As you probably read last week, Yahoo! has given up on chasing Google in the search engine market. Microsoft’s Bing will now supply Yahoo’s search results, and Adcenter will replace Panama in PPC delivery.
Well, we could all sort of see that coming though, couldn’t we? Between bid offers for Y! and talk about the number of balls they’d dropped over the years, it was only a matter of time.
But so what? The real question for everyone else is, “how will this effect me going forward with my SEM campaigns?
1. You now have to know how to optimize for Bing. Last month I was still telling people, “don’t worry about Bing. It’s just another Microsoft search property that will be changed out for something else completely new in two years, without ever gaining any traction.” Microsoft Network, MSN, Windows Live… there was no reason to believe Bing would be any more important.
With this deal, however, their market share in search jumps from a paulty 13% and fading slowly to 33%. Google still has more eyeballs of course, but Microsoft’s reach has just jumped dramatically.
2. Get used to Adcenter. This is actually a minor Godsend, as Yahoo’s Panama was always something of a pain. I’ve been a fan of the simple yet utilitarian Adcenter for a while, and now, again, it’s worth doing. If Microsoft can manage to squeeze more convertability out of the traffic analytics they just inherited from Yahoo!, you may end up spending more of your PPC budget there.

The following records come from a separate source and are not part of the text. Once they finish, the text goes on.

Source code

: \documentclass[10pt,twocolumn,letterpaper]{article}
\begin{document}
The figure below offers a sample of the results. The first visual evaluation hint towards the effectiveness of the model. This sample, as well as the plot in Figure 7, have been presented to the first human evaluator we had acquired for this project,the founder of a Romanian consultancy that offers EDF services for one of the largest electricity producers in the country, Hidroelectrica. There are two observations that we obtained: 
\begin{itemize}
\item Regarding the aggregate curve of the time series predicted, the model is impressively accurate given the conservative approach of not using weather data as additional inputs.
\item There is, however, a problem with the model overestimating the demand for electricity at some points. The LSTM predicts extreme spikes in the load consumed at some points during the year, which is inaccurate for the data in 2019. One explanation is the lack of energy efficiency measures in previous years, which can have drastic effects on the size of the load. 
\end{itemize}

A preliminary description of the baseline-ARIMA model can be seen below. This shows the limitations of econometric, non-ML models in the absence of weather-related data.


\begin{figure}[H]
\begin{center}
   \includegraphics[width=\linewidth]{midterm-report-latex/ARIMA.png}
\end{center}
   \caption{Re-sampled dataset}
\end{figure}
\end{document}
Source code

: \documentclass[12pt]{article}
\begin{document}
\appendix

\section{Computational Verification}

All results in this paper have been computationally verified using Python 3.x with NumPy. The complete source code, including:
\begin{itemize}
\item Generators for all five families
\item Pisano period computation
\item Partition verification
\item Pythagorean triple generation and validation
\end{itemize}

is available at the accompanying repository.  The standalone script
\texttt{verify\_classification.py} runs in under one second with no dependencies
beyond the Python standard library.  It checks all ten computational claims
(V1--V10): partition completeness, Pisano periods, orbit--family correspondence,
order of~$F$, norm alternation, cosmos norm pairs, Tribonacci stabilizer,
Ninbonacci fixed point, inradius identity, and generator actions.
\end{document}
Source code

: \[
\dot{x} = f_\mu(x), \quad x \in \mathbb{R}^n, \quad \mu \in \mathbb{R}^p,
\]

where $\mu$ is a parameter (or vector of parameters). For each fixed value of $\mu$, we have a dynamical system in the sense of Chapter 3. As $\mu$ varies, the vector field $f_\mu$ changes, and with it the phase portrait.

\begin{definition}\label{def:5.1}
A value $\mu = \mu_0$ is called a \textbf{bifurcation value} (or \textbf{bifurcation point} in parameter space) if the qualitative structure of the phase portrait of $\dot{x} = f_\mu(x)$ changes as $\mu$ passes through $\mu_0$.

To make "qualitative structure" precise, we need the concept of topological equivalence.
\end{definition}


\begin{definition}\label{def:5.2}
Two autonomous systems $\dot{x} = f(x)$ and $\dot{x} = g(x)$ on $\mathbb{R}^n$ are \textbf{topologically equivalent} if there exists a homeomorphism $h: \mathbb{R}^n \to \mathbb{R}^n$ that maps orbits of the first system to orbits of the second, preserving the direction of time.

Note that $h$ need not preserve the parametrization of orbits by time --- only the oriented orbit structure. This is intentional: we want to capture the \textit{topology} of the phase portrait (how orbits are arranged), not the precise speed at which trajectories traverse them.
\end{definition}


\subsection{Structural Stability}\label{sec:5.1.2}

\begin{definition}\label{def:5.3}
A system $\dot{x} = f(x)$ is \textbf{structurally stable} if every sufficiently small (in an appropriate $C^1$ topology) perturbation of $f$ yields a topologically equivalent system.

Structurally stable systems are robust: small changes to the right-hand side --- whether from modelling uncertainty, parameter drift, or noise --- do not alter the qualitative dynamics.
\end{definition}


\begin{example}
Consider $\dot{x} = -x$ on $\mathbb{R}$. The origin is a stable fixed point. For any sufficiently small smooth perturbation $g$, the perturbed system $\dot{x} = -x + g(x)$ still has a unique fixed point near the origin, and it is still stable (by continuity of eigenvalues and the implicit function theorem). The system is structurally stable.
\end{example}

So what happens if Micorsoft makes their PPC traffic profitable?
3. Expect Google to Retaliate. Not in a sinister way, but in a competitive way, Google will answer the challenge that Microsoft presents. They have the most eyeballs, but to continue to make their millions they need to continue to be thought of as the best place to spend a PPC budget.
As for natural search, I don’t think people will be bailing on Google for Bing anytime soon. Whether they do or do not, however, Google is always updating their product, so you need to stay on top of what they like. The best way to do that is read the findings of other SEO professionals. Webmaster World is a good source of information I recommend – either for learning how to optimize for Bing or Google.
4. Go to the next Search Conference you can. In most any other year, these things are a waste of time. Speakers in a slow news year will talk about a lot of different things that may be useful, but hardly ever necessary. This year, however, it will be necessary for you to learn about what people are doing about Bing. You can also make good contacts there with other marketers and exchange information over time as you both come home and implement your changes.
5. You won’t have to pay for Yahoo! Search products anymore. It goes without saying this, but I’m just happy to be able to. This used to be de rigueur advice for doing well on Yahoo!. For example, the cost for being included in the Yahoo! Directory is $299, and while it did help rank better, it always made me feel dirty. No one should ever charge to be in a directory – if a directory has any quality, they don’t need to. They make their money from all the great traffic they bring in. A cash-strapped Yahoo!, obviously, didn’t mind. Now that they aren’t providing results, you don’t need to worry about it anymore. The directory itself delivers very little quality traffic – few do anymore. Don’t waste your money on it.
While I think it’s sad that search’s Big 3 is no more, it’s really only bad for end users – people searching for something now have one less venue open to them. There again, if there was any room for competition in search, surely by now some new search property would have come out to challenge Google, or Yahoo! or MSN. Since it has only been these three for so long shows there hasn’t been much innovation in a long time. If some new search engine can move into the vacuum left by Yahoo! it will. That one hasn’t in all this time may be a clue that none can.
In the meantime, the good news coming from this is all for us marketers. We now have one less property to worry about optimizing for or spending PPC budget on, while still reaching roughly the same number of people.